Forum Indonesia untuk Transparansi Anggaran (FITRA) menyarankan Presiden Joko Widodo (Jokowi) untuk mengevaluasi secara serius menteri-menterinya. Manajer Riset Seknas Fitra, Badiul Hadi, menilai, hal ini perlu dilakukan karena saat ini secara ekonomi Indonesia sedang dalam keadaan tidak kondusif.
Hal ini disampaikan Baidul merespons kemarahan Presiden Jokowi terkait masalah impor. Diketahui, saat memberikan afirmasi bangga buatan Indonesia yang digelar di Bali pada Jumat (25/3), raut wajah Jokowi nampak kecewa saat mengetahui masih banyak kementerian/lembaga dan pemerintah daerah yang masih doyan produk impor ketimbang produk dalam negeri.
Bahkan, mantan Wali Kota Solo itu sempat melarang peserta untuk bertepuk tangan. Tidak hanya itu saja, Presiden juga sempat menyinggung soal reshuffle kabinet.
"Melihat situasi yang tdak kondusif secara ekonomi, saya kira presiden harus betul-betul secara serius melakukan evaluasi terhadap kinerja pembantunya. Makanya saya bilang antara reshuffle dan evaluasi kinerja pembantu presiden. Karena ini sangat penting," ujar Fitra sebuah diskusi daring bertajuk, "Jokowi Jengkel: Menuju Reshuffle Kabinet?" pada Minggu (27/3).
"Kemarin di Bali, Pak Jokowi sudah menyinggung berapa kementerian, tapi apakah kementerian-kementerian itu yang di-reshuflle? Karena kita tahu ada beberapa profesional, tapi ada juga yang di belakangannya parpol besar dalam konteks koalisi. Jadi itu tantangan tersendiri," sambung dia.
Menurut Baidul, kemarahan Jokowi sebenarnya dipicu oleh situasi sektor pangan yang dalam posisi sangat memperihatinkan. Selain itu, mimpi besar Jokowi dalam pemindahan Ibu Kota Negara (IKN) ke Kalimantan Timur juga terhambat lantaran skema pembiyaan juga belum pasti.
"Dan membuat Presiden agak kesal juga, kecewa dengan kinerja menteri-menterinya. Ternyata dari sekian waktu diproses wacana IKN ini, sudah diresmikan formasi, belum ada anggaran yang jelas. Sehingga mau tidak mau harus lari kencang ke APBN," ungkap Baidul.

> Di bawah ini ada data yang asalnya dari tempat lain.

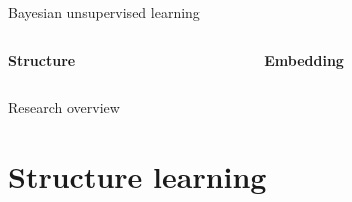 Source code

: \documentclass[10pt, compress]{beamer}
\begin{document}
\begin{frame}{Bayesian unsupervised learning}
  \centering
  \begin{columns}[T]
    \begin{column}{0.5\textwidth}
      \begin{overlayarea}{\textwidth}{7cm}
        \begin{center}
          \Large \textbf{Structure}\\ \vspace{10pt}
        \end{center}
      \end{overlayarea}
    \end{column}
    \begin{column}{0.5\textwidth}
      \begin{overlayarea}{\textwidth}{5cm}
        \centering
        \Large \textbf{Embedding} \\ \vspace{60pt}
      \end{overlayarea}
    \end{column}
  \end{columns}
\end{frame}

\begin{frame}{Research overview}
  \centering
\end{frame}

\section{Structure learning}
\end{document}
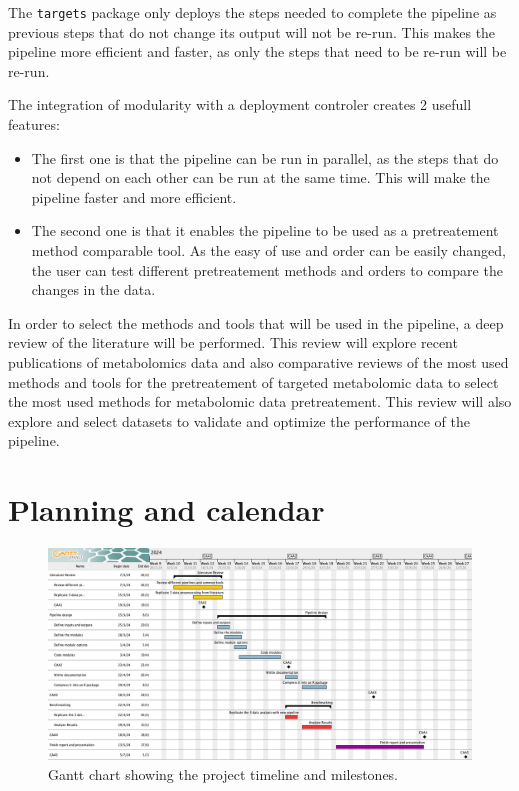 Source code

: \documentclass[ENG, BIB]{TFUOC}%
\begin{document}
The \texttt{targets} package only deploys the steps needed to complete the pipeline as previous steps that do not change its output will not be re-run. This makes the pipeline more efficient and faster, as only the steps that need to be re-run will be re-run. 

The integration of modularity with a deployment controler creates 2 usefull features:

\begin{itemize}
    \item The first one is that the pipeline can be run in parallel, as the steps that do not depend on each other can be run at the same time. This will make the pipeline faster and more efficient.
    \item The second one is that it enables the pipeline to be used as a pretreatement method comparable tool. As the easy of use and order can be easily changed, the user can test different pretreatement methods and orders to compare the changes in the data.
\end{itemize}


In order to select the methods and tools that will be used in the pipeline, a deep review of the literature will be performed. This review will explore recent publications of metabolomics data and also comparative reviews of the most used methods and tools for the pretreatement of targeted metabolomic data to select the most used methods for metabolomic data pretreatement. This review will also explore and select datasets to validate and optimize the performance of the pipeline.







\section{Planning and calendar}

\begin{figure}[htbp]
    \centering
    \includegraphics[width=\textwidth]{Images/gantt.png}
    \caption{Gantt chart showing the project timeline and milestones.}
    \label{fig:gantt}
\end{figure}
\end{document}
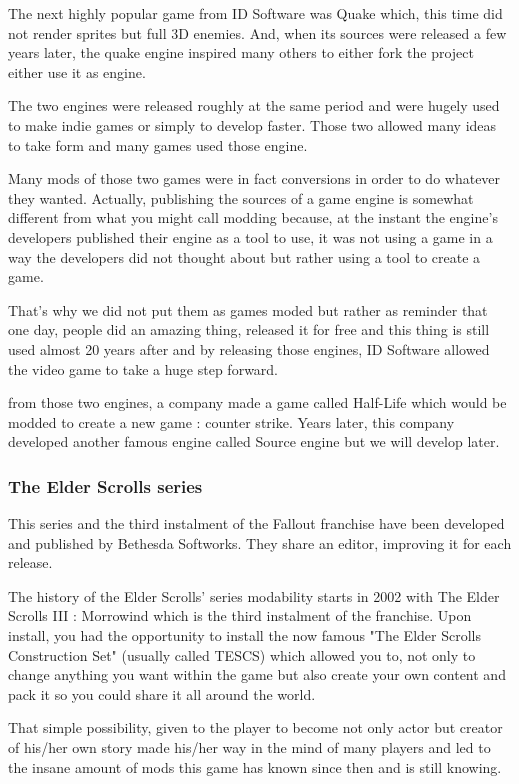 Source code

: \documentclass[a4paper,12pt]{article}
\begin{document}
The next highly popular game from ID Software was Quake which, this time did not render sprites but full 3D enemies. And, when its sources were released a few years later, the quake engine inspired many others to either fork the project either use it as engine.

The two engines were released roughly at the same period and were hugely used to make indie games or simply to develop faster. Those two allowed many ideas to take form and many games used those engine.

Many mods of those two games were in fact conversions in order to do whatever they wanted. Actually, publishing the sources of a game engine is somewhat different from what you might call modding because, at the instant the engine's developers published their engine as a tool to use, it was not using a game in a way the developers did not thought about but rather using a tool to create a game.

That's why we did not put them as games moded but rather as reminder that one day, people did an amazing thing, released it for free and this thing is still used almost 20 years after and by releasing those engines, ID Software allowed the video game to take a huge step forward.

from those two engines, a company made a game called Half-Life which would be modded to create a new game : counter strike. Years later, this company developed another famous engine called Source engine but we will develop later.

\subsubsection{The Elder Scrolls series}

This series and the third instalment of the Fallout franchise have been developed and published by Bethesda Softworks. They share an editor, improving it for each release.

The history of the Elder Scrolls' series modability starts in 2002 with The Elder Scrolls III : Morrowind which is the third instalment of the franchise. Upon install, you had the opportunity to install the now famous "The Elder Scrolls Construction Set" (usually called TESCS) which allowed you to, not only to change anything you want within the game but also create your own content and pack it so you could share it all around the world.

That simple possibility, given to the player to become not only actor but creator of his/her own story made his/her way in the mind of many players and led to the insane amount of mods this game has known since then and is still knowing.
\end{document}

Baidul mengatakan, situasi tersebut diperpuruk oleh kebijakan di sektor pangan. Kata dia, terdapat dua sisi yang berlawanan secara ekstrem. Pemerintah getol bicara infrastruktur dalam konteks IKN tapi di satu sisi nasib rakyat terabaikan karena kebijakan pangan tidak berpihak kepada masyarakat.
"Ini yang saya kira menjadi dua poin penting kenapa kemudian Presiden (Jokowi) marah," katanya.
Baidul mengatakan, dua isu besar ini, yakni anggaran IKN dan karut-marut sektor pangan kemudian dikaitkan dengan penyerapan APBN yang tidak maksimal. Selain pemerintah daerah, Baidul menyebut, kementerian-kementerian juga banyak melakukan bluder terkait penyerapan anggaran.
Dalam konteks inilah Baidul meminta Jokowi untuk melakukan evaluasi secara serius terhadap kinerja menterinya. Menurutnya, Jokowi mesti tegas, dan berani menghadapi tekanan-tekanan partai politik pendukung dalam hal reshuflle.
"Ini menjadi catatan serius bagi Presiden dan saya kira iringannya adalah isu reshuflle. Tapa bagi saya, isu reshuflle bukan perkara mudah bagi Presiden, dihadapkan pada banyak hal. Misalnya, berani enggak sama partai-partai. Kalau enggak berani enggak ada lagi reshuflle. Hanya wacana," pungkas Baidul.